Moreover, since the new regulations make it easy to funnel asylum applications to immigration judges, they should be given the same in-depth instruction on political trends and international flashpoints presently provided to asylum officers. Under the present system, immigration judges spend just one week prior to taking the bench learning the procedural aspects of their appointments. They are sometimes completely at sea trying to evaluate the effect of infighting between arcane political factions in countries most Americans know nothing about. In the age of information, it would be relatively easy to put immigration judges on-line with the most detailed analysis of world politics available. The effort would be consistent with reforms under way at the Board of Immigration Appeals, which, under new management, is attempting to improve the quality of immigration proceedings and processes nationwide.
Last, the INS could spend considerably more energy cracking down on the phony documents industry, which encourages economic refugees to file asylum applications.
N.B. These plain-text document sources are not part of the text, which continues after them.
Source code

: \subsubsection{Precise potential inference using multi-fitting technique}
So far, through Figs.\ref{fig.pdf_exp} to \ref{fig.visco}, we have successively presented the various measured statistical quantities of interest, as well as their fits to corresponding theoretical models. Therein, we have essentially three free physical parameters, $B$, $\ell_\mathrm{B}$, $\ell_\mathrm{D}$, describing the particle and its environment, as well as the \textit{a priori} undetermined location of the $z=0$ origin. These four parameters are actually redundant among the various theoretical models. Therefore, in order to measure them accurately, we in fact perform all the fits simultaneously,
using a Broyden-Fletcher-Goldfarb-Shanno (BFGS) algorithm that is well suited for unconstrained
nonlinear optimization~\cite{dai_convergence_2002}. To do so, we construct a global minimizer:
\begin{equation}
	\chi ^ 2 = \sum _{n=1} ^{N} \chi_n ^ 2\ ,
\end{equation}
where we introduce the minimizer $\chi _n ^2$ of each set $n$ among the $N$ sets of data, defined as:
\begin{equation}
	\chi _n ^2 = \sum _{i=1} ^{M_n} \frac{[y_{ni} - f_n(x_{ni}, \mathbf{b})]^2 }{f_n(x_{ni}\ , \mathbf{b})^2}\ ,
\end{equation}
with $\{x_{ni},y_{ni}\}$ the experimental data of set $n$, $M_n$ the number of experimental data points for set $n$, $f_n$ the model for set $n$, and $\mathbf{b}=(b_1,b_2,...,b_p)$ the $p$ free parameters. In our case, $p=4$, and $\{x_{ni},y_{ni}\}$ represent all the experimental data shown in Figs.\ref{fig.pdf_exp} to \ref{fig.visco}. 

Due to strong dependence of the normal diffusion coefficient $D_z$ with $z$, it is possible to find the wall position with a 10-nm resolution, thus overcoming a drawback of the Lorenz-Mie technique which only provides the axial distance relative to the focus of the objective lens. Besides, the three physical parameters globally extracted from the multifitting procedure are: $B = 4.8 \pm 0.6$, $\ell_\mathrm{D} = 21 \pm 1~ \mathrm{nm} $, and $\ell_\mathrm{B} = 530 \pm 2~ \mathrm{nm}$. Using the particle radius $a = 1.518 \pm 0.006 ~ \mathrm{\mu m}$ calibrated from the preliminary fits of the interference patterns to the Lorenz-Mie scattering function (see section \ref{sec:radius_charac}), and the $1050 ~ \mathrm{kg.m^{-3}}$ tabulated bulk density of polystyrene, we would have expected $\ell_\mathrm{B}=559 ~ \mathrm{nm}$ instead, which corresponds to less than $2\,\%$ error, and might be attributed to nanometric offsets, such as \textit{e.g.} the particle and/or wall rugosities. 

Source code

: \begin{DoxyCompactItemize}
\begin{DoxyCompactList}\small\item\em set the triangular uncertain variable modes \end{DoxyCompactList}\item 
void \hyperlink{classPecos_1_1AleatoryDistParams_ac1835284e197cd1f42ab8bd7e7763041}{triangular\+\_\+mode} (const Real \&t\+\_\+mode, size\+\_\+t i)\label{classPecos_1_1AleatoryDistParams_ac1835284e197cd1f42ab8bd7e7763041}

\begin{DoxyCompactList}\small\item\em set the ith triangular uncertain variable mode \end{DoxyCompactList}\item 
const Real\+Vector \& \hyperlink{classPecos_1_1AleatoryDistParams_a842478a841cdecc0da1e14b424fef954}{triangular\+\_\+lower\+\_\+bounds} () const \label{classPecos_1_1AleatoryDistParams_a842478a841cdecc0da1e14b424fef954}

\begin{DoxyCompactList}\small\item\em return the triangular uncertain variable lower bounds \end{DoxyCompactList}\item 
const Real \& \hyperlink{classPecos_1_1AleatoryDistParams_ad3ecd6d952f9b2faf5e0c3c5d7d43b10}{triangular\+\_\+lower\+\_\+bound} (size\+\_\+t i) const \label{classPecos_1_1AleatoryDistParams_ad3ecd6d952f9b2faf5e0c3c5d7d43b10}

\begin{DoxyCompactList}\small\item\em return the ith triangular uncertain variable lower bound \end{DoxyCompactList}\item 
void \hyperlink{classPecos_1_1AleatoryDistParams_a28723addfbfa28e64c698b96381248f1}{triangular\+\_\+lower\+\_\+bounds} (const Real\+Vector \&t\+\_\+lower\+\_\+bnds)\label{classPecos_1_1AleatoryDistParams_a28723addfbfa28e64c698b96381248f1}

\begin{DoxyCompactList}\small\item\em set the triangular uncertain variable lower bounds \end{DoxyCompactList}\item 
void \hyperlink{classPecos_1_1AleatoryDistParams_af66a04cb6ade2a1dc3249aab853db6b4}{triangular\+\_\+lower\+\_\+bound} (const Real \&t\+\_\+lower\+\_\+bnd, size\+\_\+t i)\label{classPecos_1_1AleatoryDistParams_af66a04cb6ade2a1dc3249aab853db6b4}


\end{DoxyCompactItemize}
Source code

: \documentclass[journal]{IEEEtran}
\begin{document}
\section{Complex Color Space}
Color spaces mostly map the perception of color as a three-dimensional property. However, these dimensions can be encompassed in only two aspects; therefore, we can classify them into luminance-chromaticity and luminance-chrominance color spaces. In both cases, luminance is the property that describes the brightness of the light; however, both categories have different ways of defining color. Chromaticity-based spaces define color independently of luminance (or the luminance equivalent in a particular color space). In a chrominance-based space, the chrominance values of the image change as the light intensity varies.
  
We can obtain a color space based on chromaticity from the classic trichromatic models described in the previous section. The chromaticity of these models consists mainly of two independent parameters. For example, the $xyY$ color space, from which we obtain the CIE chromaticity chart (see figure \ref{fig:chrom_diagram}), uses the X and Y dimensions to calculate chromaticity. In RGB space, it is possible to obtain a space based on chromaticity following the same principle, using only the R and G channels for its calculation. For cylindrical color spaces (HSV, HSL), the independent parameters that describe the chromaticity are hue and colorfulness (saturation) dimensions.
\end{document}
The new regulations allocate no resources for the arrest and prosecution of those profiteers, whose illegal activities go almost completely unchecked.
Unless these changes are made, it is a certainty that hundreds and perhaps thousands of deserving asylum applicants will be returned to their home countries to face torture, terror, and death. They deserve better, particularly because one factor in drawing them here is our claim to be a nation of freedom and sanctuary. So thought the passengers of the SS St. Louis, to their cost and to our shame.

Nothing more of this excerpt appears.